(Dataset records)
-.-.-
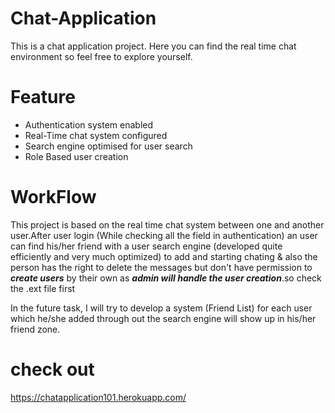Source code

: # Chat-Application

This is a chat application project. Here you can find the real time chat environment so feel free to explore yourself.

# Feature

- Authentication system enabled
- Real-Time chat system configured
- Search engine optimised for user search
- Role Based user creation

# WorkFlow

This project is based on the real time chat system between one and another user.After user login (While checking all the field in authentication) an user can find his/her friend with a user search engine (developed quite efficiently and very much optimized) to add and starting chating & also the person has the right to delete the messages but don't have permission to ***create users*** by their own as ***admin will handle the user creation***.so check the .ext file first

In the future task, I will try to develop a system (Friend List) for each user which he/she added
through out the search engine will show up in his/her friend zone.

# check out

https://chatapplication101.herokuapp.com/
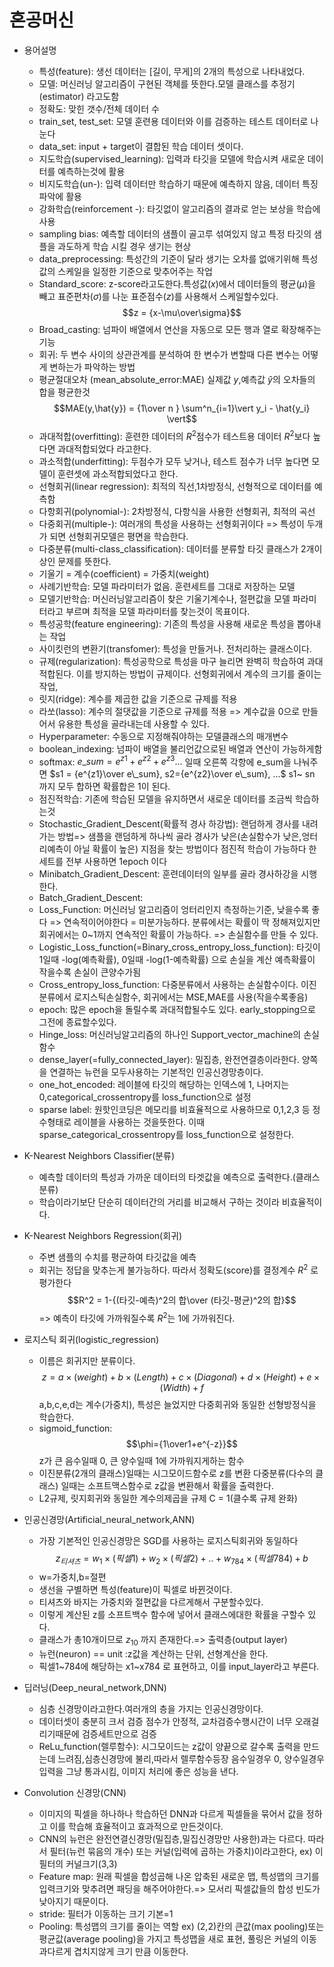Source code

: # 혼공머신 
- 용어설명
  - 특성(feature): 생선 데이터는 [길이, 무게]의 2개의 특성으로 나타내었다.
  - 모델: 머신러닝 알고리즘이 구현된 객체를 뜻한다.모델 클래스를 추정기(estimator) 라고도함
  - 정확도: 맞힌 갯수/전체 데이터 수
  - train_set, test_set: 모델 훈련용 데이터와 이를 검증하는 테스트 데이터로 나눈다
  - data_set: input + target이 결합된 학습 데이터 셋이다.
  - 지도학습(supervised_learning): 입력과 타깃을 모델에 학습시켜 새로운 데이터를 예측하는것에 활용
  - 비지도학습(un-): 입력 데이터만 학습하기 때문에 예측하지 않음, 데이터 특징 파악에 활용
  - 강화학습(reinforcement -): 타깃없이 알고리즘의 결과로 얻는 보상을 학습에 사용
  - sampling bias: 예측할 데이터의 샘플이 골고루 섞여있지 않고 특정 타깃의 샘플을 과도하게 학습 시킬 경우 생기는 현상
  - data_preprocessing: 특성간의 기준이 달라 생기는 오차를 없애기위해 특성값의 스케일을 일정한 기준으로 맞추어주는 작업 
  - Standard_score: z-score라고도한다.특성값($x$)에서 데이터들의 평균($\mu$)을 빼고 표준편차($\sigma$)를 나눈 표준점수($z$)를 사용해서 스케일할수있다. $$z = {x-\mu\over\sigma}$$
  - Broad_casting: 넘파이 배열에서 연산을 자동으로 모든 행과 열로 확장해주는 기능
  - 회귀: 두 변수 사이의 상관관계를 분석하여 한 변수가 변할때 다른 변수는 어떻게 변하는가 파악하는 방법
  - 평균절대오차 (mean_absolute_error:MAE)
  실제값 $y$,예측값 $\hat{y}$의 오차들의 합을 평균한것
  $$MAE(y,\hat{y}) = {1\over n } \sum^n_{i=1}\vert y_i - \hat{y_i} \vert$$
  - 과대적합(overfitting): 훈련한 데이터의 $R^2$점수가 테스트용 데이터 $R^2$보다 높다면 과대적합되었다 라고한다.
  - 과소적합(underfitting): 두점수가 모두 낮거나, 테스트 점수가 너무 높다면 모델이 훈련셋에 과소적합되었다고 한다.
  - 선형회귀(linear regression): 최적의 직선,1차방정식, 선형적으로 데이터를 예측함
  - 다항회귀(polynomial-): 2차방정식, 다항식을 사용한 선형회귀, 최적의 곡선
  - 다중회귀(multiple-): 여러개의 특성을 사용하는 선형회귀이다
  => 특성이 두개가 되면 선형회귀모델은 평면을 학습한다.
  - 다중분류(multi-class_classification): 데이터를 분류할 타깃 클래스가 2개이상인 문제를 뜻한다.
  - 기울기 = 계수(coefficient) = 가중치(weight)
  - 사례기반학습: 모델 파라미터가 없음. 훈련세트를 그대로 저장하는 모델
  - 모델기반학습: 머신러닝알고리즘이 찾은 기울기계수나, 절편값을 모델 파라미터라고 부르며 최적을 모델 파라미터를 찾는것이 목표이다.
  - 특성공학(feature engineering): 기존의 특성을 사용해 새로운 특성을 뽑아내는 작업
  - 사이킷런의 변환기(transfomer): 특성을 만들거나. 전처리하는 클래스이다.
  - 규제(regularization): 특성공학으로 특성을 마구 늘리면 완벽히 학습하여 과대적합된다. 이를 방지하는 방법이 규제이다. 선형회귀에서 계수의 크기를 줄이는 작업, 
  - 릿지(ridge): 계수를 제곱한 값을 기준으로 규제를 적용
  - 라쏘(lasso): 계수의 절댓값을 기준으로 규제를 적용 => 계수값을 0으로 만들어서 유용한 특성을 골라내는데 사용할 수 있다.
  - Hyperparameter: 수동으로 지정해줘야하는 모델클래스의 매개변수
  - boolean_indexing: 넘파이 배열을 불리언값으로된 배열과 연산이 가능하게함
  - softmax: $e\_sum=e^{z1}+e^{z2}+e^{z3} . . .$ 일때 오른쪽 각항에 e_sum을 나눠주면 $s1 = {e^{z1}\over e\_sum}, s2={e^{z2}\over e\_sum}, ...$
  s1~ sn 까지 모두 합하면 확률합은 1이 된다.
  - 점진적학습: 기존에 학습된 모델을 유지하면서 새로운 데이터를 조금씩 학습하는것
  - Stochastic_Gradient_Descent(확률적 경사 하강법): 랜덤하게 경사를 내려가는 방법=> 샘플을 랜덤하게 하나씩 골라 경사가 낮은(손실함수가 낮은,엉터리예측이 아닐 확률이 높은) 지점을 찾는 방법이다 점진적 학습이 가능하다 한세트를 전부 사용하면 1epoch 이다
  - Minibatch_Gradient_Descent: 훈련데이터의 일부를 골라 경사하강을 시행한다.
  - Batch_Gradient_Descent:
  - Loss_Function: 머신러닝 알고리즘이 엉터리인지 측정하는기준, 낮을수록 좋다
  => 연속적이어야한다 = 미분가능하다. 분류에서는 확률이 딱 정해져있지만 회귀에서는 0~1까지 연속적인 확률이 가능하다. => 손실함수를 만들 수 있다.
  - Logistic_Loss_function(=Binary_cross_entropy_loss_function):
  타깃이 1일때 -log(예측확률), 0일때 -log(1-예측확률) 으로 손실을 계산
  예측확률이 작을수록 손실이 큰양수가됨
  - Cross_entropy_loss_function: 다중분류에서 사용하는 손실함수이다. 이진분류에서 로지스틱손실함수, 회귀에서는 MSE,MAE를 사용(작을수록좋음)
  - epoch: 많은 epoch을 돌릴수록 과대적합될수도 있다. early_stopping으로 그전에 종료할수있다.
  - Hinge_loss: 머신러닝알고리즘의 하나인 Support_vector_machine의 손실함수
  - dense_layer(=fully_connected_layer): 밀집층, 완전연결층이라한다. 양쪽을 연결하는 뉴런을 모두사용하는 기본적인 인공신경망층이다.
  - one_hot_encoded: 레이블에 타깃의 해당하는 인덱스에 1, 나머지는0,categorical_crossentropy를 loss_function으로 설정
  - sparse label: 원핫인코딩은 메모리를 비효율적으로 사용하므로 0,1,2,3  등 정수형태로 레이블을 사용하는 것을뜻한다. 이때 sparse_categorical_crossentropy를 loss_function으로 설정한다.


- K-Nearest Neighbors Classifier(분류)
  - 예측할 데이터의 특성과 가까운 데이터의 타겟값을 예측으로 출력한다.(클래스 분류)
  - 학습이라기보단 단순히 데이터간의 거리를 비교해서 구하는 것이라 비효율적이다.
- K-Nearest Neighbors Regression(회귀)
  - 주변 샘플의 수치를 평균하여 타깃값을 예측
  - 회귀는 정답을 맞추는게 불가능하다. 따라서 정확도(score)를 결정계수 $R^2$ 로 평가한다 $$R^2 = 1-{(타깃-예측)^2의 합\over (타깃-평균)^2의 합}$$
  => 예측이 타깃에 가까워질수록 $R^2$는 1에 가까워진다.
- 로지스틱 회귀(logistic_regression)
  - 이름은 회귀지만 분류이다. $$z = a\times(weight)+b\times(Length)+c\times(Diagonal)+d\times(Height)+e\times(Width)+f$$
  a,b,c,e,d는 계수(가중치), 특성은 늘었지만 다중회귀와 동일한 선형방정식을 학습한다.
  - sigmoid_function: $$\phi={1\over1+e^{-z}}$$
  z가 큰 음수일때 0, 큰 양수일때 1에 가까워지게하는 함수
  - 이진분류(2개의 클래스)일때는 시그모이드함수로 z를 변환
  다중분류(다수의 클래스) 일때는 소프트맥스함수로 z값을 변환해서 확률을 출력한다.
  - L2규제, 릿지회귀와 동일한 계수의제곱을 규제 C = 1(클수록 규제 완화)
- 인공신경망(Artificial_neural_network,ANN)
  - 가장 기본적인 인공신경망은 SGD를 사용하는 로지스틱회귀와 동일하다 $$ z_{티셔츠}=w_1\times(픽셀1)+ w_2\times(픽셀2)+..+ w_{784}\times(픽셀784)+b $$
  - w=가중치,b=절편
  - 생선을 구별하면 특성(feature)이 픽셀로 바뀐것이다. 
  - 티셔츠와 바지는 가중치와 절편값을 다르게해서 구분할수있다.
  - 이렇게 계산된 z를 소프트백수 함수에 넣어서 클래스에대한 확률을 구할수 있다.
  - 클래스가 총10개이므로 $z_{10}$ 까지 존재한다.=> 출력층(output layer)
  - 뉴런(neuron) == unit :z값을 계산하는 단위, 선형계산을 한다.
  - 픽셀1~784에 해당하는 x1~x784 로 표현하고, 이를 input_layer라고 부른다.
- 딥러닝(Deep_neural_network,DNN)
  - 심층 신경망이라고한다.여러개의 층을 가지는 인공신경망이다.
  - 데이터셋이 충분히 크서 검증 점수가 안정적, 교차검증수행시간이 너무 오래걸리기때문에 검증세트만으로 검증
  - ReLu_function(렐루함수): 시그모이드는 z값이 양끝으로 갈수록 출력을 만드는데 느려짐,심층신경망에 불리,따라서 렐루함수등장 음수일경우 0, 양수일경우 입력을 그냥 통과시킴, 이미지 처리에 좋은 성능을 낸다.
- Convolution 신경망(CNN)
  - 이미지의 픽셀을 하나하나 학습하던 DNN과 다르게 픽셀들을 묶어서 값을 정하고 이를 학습해 효율적이고 효과적으로 만든것이다.
  - CNN의 뉴런은 완전연결신경망(밀집층,밀집신경망만 사용한)과는 다르다. 따라서 필터(뉴런 묶음의 개수) 또는 커널(입력에 곱하는 가중치)이라고한다, ex) 이 필터의 커널크기(3,3)
  - Feature map: 원래 픽셀을 합성곱해 나온 압축된 새로운 맵, 특성맵의 크기를 입력크기와 맞추려면 패딩을 해주어야한다.=> 모서리 픽셀값들의 합성 빈도가 낮아지기 때문이다. 
  - stride: 필터가 이동하는 크기 기본=1
  - Pooling: 특성맵의 크기를 줄이는 역할 ex) (2,2)칸의 큰값(max pooling)또는 평균값(average pooling)을 가지고 특성맵을 새로 표현, 풀링은 커널의 이동과다르게 겹치지않게 크기 만큼 이동한다.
-.-.-
◆ **TASK PROMPT**
Give the lines again exactly, beginning with the first line of the records above and ending with the line that contains "- 특성(feature): 생선", and include no pictures.

◆ **EXERCISE RESPONSE**
Source code

: # Chat-Application

This is a chat application project. Here you can find the real time chat environment so feel free to explore yourself.

# Feature

- Authentication system enabled
- Real-Time chat system configured
- Search engine optimised for user search
- Role Based user creation

# WorkFlow

This project is based on the real time chat system between one and another user.After user login (While checking all the field in authentication) an user can find his/her friend with a user search engine (developed quite efficiently and very much optimized) to add and starting chating & also the person has the right to delete the messages but don't have permission to ***create users*** by their own as ***admin will handle the user creation***.so check the .ext file first

In the future task, I will try to develop a system (Friend List) for each user which he/she added
through out the search engine will show up in his/her friend zone.

# check out

https://chatapplication101.herokuapp.com/
Source code

: # 혼공머신 
- 용어설명
  - 특성(feature): 생선 데이터는 [길이, 무게]의 2개의 특성으로 나타내었다.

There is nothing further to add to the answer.